=== Section Start ===
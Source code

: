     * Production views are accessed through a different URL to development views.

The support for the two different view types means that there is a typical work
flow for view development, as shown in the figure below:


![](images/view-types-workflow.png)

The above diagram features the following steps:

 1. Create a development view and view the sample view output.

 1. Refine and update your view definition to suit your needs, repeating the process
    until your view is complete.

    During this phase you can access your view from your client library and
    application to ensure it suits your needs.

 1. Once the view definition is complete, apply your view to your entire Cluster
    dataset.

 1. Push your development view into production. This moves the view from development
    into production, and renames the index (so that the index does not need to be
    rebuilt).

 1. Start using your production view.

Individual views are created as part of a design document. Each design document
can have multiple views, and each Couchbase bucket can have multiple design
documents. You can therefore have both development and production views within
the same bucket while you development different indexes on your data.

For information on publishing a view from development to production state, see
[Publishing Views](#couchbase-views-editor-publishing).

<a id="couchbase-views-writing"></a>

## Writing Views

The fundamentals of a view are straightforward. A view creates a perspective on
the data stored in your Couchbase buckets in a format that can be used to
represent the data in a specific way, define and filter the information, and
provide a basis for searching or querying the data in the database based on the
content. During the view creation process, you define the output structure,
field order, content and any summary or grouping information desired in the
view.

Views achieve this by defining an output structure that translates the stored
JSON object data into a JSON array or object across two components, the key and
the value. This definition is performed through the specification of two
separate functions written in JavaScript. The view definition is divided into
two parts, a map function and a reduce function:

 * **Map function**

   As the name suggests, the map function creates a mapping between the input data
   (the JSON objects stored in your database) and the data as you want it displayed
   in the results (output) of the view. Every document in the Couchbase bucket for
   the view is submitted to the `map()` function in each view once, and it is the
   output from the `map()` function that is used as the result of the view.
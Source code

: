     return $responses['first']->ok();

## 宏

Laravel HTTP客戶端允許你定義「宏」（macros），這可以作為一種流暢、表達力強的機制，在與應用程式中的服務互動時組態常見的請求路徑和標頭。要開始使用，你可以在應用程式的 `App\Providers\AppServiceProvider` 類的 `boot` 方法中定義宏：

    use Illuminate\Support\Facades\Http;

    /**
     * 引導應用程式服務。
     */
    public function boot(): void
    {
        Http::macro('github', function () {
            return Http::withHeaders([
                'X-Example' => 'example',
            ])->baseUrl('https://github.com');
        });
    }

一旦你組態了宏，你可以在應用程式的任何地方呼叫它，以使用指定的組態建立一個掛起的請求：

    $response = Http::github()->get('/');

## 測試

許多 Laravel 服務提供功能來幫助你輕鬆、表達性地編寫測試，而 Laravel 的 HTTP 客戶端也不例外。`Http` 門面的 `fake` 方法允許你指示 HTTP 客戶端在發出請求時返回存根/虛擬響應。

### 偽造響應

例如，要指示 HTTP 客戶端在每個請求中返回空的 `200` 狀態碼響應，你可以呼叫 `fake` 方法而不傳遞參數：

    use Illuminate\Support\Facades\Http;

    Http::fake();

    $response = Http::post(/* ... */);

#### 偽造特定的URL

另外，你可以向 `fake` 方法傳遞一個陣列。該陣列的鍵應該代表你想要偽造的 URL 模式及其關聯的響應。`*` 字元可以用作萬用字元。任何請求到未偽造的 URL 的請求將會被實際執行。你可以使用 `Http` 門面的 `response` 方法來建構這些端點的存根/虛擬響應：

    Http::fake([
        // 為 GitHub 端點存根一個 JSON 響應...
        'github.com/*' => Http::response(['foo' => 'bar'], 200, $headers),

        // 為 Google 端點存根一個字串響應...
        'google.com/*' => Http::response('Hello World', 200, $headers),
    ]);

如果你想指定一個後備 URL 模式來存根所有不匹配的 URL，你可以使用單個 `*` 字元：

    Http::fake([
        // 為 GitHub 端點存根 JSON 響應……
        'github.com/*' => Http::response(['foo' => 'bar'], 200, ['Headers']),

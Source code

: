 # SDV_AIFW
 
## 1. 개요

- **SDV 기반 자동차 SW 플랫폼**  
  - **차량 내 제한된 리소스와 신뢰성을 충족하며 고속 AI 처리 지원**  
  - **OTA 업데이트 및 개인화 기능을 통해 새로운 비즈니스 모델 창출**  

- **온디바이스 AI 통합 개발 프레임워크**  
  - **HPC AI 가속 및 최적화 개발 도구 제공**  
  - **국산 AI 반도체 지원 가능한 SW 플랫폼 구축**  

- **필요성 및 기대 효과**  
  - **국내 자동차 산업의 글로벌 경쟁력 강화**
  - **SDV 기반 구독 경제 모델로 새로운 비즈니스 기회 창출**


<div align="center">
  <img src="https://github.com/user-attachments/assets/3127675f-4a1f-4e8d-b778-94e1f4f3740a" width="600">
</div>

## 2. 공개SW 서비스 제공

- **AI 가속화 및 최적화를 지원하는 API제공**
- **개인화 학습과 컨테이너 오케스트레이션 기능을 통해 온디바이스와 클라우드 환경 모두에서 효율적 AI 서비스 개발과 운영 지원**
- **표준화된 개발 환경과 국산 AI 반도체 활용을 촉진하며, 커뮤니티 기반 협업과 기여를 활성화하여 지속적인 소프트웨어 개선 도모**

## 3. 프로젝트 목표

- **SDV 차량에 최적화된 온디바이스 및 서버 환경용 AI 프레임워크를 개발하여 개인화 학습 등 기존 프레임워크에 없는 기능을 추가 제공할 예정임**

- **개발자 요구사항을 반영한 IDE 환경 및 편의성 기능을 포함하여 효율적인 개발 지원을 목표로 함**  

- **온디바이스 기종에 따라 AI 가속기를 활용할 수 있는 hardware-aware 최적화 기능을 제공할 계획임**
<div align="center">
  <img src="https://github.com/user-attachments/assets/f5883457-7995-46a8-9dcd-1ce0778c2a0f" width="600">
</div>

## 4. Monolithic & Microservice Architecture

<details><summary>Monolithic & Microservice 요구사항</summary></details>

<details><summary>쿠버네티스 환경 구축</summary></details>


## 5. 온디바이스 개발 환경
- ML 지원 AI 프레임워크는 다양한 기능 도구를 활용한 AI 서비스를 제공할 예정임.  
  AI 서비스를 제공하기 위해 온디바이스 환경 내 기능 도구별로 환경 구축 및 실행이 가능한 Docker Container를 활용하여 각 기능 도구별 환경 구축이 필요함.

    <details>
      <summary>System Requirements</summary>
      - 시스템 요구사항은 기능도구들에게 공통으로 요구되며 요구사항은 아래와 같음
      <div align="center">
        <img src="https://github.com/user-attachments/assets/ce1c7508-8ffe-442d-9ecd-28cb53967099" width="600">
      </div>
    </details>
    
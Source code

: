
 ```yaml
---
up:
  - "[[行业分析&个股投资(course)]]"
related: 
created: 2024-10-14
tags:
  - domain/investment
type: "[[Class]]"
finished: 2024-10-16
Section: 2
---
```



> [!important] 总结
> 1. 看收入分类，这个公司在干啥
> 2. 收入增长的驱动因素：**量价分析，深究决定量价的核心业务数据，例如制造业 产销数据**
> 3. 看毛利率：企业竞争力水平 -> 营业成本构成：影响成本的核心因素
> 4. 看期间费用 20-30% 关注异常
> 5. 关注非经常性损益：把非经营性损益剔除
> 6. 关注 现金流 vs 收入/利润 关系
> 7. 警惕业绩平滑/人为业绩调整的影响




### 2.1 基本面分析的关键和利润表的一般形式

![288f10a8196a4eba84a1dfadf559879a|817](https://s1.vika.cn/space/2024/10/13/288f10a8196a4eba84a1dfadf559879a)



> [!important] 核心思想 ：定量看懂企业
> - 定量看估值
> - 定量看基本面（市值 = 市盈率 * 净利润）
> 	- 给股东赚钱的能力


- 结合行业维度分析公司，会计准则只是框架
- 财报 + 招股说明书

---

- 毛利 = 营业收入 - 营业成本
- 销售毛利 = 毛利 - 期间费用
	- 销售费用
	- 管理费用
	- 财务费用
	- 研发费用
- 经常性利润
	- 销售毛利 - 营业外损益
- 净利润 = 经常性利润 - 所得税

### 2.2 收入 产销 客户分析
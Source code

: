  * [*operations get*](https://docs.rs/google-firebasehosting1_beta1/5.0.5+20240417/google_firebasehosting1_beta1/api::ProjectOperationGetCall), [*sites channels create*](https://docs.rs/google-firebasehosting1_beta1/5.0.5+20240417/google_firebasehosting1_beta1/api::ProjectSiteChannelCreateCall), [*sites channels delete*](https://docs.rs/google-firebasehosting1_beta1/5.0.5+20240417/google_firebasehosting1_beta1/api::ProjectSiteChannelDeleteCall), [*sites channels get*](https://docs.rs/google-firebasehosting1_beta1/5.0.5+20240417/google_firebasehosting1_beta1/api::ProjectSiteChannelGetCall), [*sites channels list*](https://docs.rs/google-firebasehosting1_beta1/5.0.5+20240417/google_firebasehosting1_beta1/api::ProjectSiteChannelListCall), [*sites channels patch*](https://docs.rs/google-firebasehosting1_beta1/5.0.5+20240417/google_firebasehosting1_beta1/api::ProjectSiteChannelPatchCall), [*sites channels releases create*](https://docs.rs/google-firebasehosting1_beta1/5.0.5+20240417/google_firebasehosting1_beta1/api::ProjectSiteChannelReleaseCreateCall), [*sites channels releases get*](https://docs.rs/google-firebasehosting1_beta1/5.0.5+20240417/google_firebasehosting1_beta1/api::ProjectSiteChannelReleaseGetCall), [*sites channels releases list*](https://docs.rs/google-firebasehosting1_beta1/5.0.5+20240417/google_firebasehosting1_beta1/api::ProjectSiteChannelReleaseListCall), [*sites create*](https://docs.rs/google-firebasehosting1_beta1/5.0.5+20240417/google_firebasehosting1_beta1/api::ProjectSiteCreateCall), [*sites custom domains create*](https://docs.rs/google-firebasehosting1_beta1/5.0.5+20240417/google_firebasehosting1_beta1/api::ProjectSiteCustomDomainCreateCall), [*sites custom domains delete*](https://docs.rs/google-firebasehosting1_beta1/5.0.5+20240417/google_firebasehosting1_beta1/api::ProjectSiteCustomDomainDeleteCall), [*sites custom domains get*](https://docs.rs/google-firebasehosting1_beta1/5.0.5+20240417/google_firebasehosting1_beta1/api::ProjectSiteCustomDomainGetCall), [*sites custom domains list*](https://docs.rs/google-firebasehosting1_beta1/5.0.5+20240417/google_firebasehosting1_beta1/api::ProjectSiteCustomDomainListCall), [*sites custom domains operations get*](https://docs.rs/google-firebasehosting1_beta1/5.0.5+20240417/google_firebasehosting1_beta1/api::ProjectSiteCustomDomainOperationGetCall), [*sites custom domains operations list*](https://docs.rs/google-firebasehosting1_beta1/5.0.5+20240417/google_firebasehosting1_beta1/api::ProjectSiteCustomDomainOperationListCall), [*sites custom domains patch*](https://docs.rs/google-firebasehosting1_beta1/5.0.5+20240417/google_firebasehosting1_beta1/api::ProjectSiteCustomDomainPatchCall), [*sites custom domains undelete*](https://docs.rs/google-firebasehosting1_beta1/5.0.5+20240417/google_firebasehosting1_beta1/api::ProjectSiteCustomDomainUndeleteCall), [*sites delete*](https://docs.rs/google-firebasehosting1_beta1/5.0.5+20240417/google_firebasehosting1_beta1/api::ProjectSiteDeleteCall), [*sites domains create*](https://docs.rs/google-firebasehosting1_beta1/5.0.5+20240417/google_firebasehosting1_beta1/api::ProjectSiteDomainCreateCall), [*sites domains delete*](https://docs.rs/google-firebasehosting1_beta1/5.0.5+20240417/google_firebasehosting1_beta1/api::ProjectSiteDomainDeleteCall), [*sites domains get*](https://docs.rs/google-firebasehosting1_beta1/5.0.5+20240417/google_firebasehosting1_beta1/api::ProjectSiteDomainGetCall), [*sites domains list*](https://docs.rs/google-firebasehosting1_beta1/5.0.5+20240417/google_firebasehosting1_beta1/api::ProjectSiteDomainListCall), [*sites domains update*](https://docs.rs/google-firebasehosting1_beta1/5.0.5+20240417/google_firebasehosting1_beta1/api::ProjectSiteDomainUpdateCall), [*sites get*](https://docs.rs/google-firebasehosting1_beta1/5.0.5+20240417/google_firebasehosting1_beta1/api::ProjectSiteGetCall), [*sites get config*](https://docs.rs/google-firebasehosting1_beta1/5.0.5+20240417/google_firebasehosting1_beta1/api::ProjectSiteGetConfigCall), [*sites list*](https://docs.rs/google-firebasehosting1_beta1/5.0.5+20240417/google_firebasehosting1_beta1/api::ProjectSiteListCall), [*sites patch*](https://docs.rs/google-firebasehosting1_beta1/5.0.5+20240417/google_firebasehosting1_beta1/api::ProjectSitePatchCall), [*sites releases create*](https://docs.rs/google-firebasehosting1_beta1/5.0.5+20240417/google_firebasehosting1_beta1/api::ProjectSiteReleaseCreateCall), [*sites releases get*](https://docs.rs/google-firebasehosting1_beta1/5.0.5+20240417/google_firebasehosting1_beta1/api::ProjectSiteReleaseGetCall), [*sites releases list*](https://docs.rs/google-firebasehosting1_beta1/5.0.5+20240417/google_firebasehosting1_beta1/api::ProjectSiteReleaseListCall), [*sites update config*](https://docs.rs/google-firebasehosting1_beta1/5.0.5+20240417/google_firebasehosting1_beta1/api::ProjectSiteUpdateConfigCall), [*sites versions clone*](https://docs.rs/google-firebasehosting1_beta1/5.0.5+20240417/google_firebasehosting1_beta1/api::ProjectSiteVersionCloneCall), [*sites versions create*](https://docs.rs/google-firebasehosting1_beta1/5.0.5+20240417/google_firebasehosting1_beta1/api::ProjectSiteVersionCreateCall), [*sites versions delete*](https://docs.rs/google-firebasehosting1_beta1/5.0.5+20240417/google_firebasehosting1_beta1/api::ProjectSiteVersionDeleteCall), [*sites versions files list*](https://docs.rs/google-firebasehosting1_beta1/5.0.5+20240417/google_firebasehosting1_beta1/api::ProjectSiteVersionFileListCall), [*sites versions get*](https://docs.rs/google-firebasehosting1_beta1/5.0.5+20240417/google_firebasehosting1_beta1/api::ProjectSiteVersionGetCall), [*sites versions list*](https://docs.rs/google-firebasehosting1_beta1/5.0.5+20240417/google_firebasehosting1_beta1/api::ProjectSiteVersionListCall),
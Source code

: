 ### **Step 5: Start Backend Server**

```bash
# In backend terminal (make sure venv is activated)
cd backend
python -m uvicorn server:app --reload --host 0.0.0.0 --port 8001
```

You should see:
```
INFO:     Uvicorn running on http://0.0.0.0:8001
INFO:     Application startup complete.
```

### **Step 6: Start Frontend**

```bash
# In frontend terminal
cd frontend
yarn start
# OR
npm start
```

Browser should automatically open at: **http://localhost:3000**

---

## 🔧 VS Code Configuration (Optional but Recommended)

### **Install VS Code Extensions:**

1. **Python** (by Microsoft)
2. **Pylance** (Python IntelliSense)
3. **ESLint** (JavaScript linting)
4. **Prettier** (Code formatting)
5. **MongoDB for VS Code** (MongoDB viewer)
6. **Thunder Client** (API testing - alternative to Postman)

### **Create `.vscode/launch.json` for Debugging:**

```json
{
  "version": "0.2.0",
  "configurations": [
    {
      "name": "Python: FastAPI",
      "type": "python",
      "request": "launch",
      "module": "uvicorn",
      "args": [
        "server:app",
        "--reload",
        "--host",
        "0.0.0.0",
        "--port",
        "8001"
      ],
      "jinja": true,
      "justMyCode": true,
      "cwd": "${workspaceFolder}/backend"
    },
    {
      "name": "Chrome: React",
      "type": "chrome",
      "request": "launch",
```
=== Section End ===
**What to work on**
Gather every line from the listing above in which the word "design" appears.

**Answer to this task**
Individual views are created as part of a design document. Each design document
can have multiple views, and each Couchbase bucket can have multiple design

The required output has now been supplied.